*** Exercise input

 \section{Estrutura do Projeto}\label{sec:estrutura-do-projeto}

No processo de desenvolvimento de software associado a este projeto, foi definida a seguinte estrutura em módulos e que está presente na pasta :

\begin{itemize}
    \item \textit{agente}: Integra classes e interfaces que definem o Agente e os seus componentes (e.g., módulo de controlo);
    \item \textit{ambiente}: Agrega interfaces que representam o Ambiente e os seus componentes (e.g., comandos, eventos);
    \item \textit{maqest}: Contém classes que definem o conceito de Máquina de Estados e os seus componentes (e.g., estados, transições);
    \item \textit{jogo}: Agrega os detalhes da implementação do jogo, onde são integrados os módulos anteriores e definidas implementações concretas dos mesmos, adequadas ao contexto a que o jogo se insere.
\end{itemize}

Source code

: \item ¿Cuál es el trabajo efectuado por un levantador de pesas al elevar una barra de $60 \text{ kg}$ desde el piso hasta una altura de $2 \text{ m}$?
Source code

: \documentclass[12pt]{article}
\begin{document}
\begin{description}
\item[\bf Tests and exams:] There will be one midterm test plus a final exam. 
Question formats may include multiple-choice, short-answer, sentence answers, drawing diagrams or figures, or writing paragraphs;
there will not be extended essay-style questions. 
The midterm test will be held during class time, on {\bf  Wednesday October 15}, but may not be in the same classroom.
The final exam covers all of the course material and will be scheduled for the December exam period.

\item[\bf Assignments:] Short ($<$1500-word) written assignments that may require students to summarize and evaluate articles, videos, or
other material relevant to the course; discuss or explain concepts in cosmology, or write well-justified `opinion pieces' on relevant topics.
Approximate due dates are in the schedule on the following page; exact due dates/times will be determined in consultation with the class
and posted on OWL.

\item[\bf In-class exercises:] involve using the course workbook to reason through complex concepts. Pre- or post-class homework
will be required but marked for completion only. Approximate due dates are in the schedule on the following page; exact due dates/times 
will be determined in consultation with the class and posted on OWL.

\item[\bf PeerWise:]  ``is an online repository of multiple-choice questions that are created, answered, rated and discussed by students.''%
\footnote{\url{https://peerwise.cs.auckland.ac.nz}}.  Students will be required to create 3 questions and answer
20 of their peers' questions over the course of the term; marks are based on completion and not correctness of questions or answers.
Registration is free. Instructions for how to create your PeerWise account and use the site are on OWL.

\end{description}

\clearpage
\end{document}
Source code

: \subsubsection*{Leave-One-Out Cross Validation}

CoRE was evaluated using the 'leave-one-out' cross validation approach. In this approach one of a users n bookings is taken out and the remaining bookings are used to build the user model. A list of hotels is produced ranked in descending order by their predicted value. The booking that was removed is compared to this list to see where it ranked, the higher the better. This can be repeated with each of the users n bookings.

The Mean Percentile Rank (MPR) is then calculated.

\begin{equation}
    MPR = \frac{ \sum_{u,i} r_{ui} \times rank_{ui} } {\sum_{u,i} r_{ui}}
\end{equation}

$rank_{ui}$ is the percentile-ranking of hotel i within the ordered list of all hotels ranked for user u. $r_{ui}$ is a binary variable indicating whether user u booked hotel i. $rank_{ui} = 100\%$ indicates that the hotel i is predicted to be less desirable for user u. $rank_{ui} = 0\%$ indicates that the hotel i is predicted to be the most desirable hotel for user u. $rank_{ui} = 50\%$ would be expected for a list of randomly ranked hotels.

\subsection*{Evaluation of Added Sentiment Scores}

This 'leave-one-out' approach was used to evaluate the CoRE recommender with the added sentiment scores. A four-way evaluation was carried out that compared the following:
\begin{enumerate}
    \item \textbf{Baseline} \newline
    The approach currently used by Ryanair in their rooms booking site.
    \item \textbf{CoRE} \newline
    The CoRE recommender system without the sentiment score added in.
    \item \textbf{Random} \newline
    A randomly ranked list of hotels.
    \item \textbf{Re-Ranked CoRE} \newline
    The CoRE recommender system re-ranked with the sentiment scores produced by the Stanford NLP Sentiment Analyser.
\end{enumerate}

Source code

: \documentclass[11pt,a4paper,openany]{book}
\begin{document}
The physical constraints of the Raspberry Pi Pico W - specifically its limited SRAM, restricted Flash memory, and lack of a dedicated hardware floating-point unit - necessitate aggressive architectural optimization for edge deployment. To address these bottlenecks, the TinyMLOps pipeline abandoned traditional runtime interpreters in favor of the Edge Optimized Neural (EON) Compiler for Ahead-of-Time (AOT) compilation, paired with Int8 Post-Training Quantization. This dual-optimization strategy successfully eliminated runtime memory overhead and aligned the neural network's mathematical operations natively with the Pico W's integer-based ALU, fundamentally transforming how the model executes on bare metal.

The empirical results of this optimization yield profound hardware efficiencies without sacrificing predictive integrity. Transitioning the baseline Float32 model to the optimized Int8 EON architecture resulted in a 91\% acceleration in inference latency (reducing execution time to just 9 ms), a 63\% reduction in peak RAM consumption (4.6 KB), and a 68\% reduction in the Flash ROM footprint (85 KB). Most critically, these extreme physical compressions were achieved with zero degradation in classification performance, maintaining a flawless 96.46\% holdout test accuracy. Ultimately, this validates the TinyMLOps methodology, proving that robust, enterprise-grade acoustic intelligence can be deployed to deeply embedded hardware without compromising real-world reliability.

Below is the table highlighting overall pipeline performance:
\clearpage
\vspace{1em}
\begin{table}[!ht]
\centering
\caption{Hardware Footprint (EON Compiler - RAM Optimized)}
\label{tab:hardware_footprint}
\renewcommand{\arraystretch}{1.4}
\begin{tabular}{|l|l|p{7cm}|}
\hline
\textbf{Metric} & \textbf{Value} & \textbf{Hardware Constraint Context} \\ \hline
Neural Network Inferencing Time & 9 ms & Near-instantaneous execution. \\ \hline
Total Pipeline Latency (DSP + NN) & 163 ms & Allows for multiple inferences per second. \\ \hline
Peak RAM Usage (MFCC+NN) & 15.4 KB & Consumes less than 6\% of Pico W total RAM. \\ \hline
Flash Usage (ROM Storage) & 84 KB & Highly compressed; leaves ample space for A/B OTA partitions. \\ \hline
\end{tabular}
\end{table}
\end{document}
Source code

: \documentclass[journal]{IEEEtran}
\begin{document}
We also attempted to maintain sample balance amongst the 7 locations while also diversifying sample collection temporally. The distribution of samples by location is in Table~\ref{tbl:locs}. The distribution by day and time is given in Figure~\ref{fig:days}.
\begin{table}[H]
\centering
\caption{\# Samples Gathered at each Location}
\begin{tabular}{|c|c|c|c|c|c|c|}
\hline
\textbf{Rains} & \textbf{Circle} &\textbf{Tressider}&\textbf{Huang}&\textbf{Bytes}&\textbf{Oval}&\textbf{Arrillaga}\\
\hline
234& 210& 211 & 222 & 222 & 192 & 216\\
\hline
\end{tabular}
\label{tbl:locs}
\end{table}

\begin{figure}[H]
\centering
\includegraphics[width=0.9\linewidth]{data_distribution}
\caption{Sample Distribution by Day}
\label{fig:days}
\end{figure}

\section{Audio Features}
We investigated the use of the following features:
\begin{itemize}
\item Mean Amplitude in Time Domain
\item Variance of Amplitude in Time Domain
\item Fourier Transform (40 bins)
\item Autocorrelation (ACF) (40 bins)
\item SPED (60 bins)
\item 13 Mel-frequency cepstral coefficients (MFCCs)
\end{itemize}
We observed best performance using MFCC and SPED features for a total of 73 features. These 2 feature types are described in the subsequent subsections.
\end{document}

******

Taking the records from the top, repeat each line exactly until you have repeated the line that contains "(e.g., estados, transições);".

> _Solution to this task_:
 \section{Estrutura do Projeto}\label{sec:estrutura-do-projeto}

No processo de desenvolvimento de software associado a este projeto, foi definida a seguinte estrutura em módulos e que está presente na pasta :

\begin{itemize}
    \item \textit{agente}: Integra classes e interfaces que definem o Agente e os seus componentes (e.g., módulo de controlo);
    \item \textit{ambiente}: Agrega interfaces que representam o Ambiente e os seus componentes (e.g., comandos, eventos);
    \item \textit{maqest}: Contém classes que definem o conceito de Máquina de Estados e os seus componentes (e.g., estados, transições);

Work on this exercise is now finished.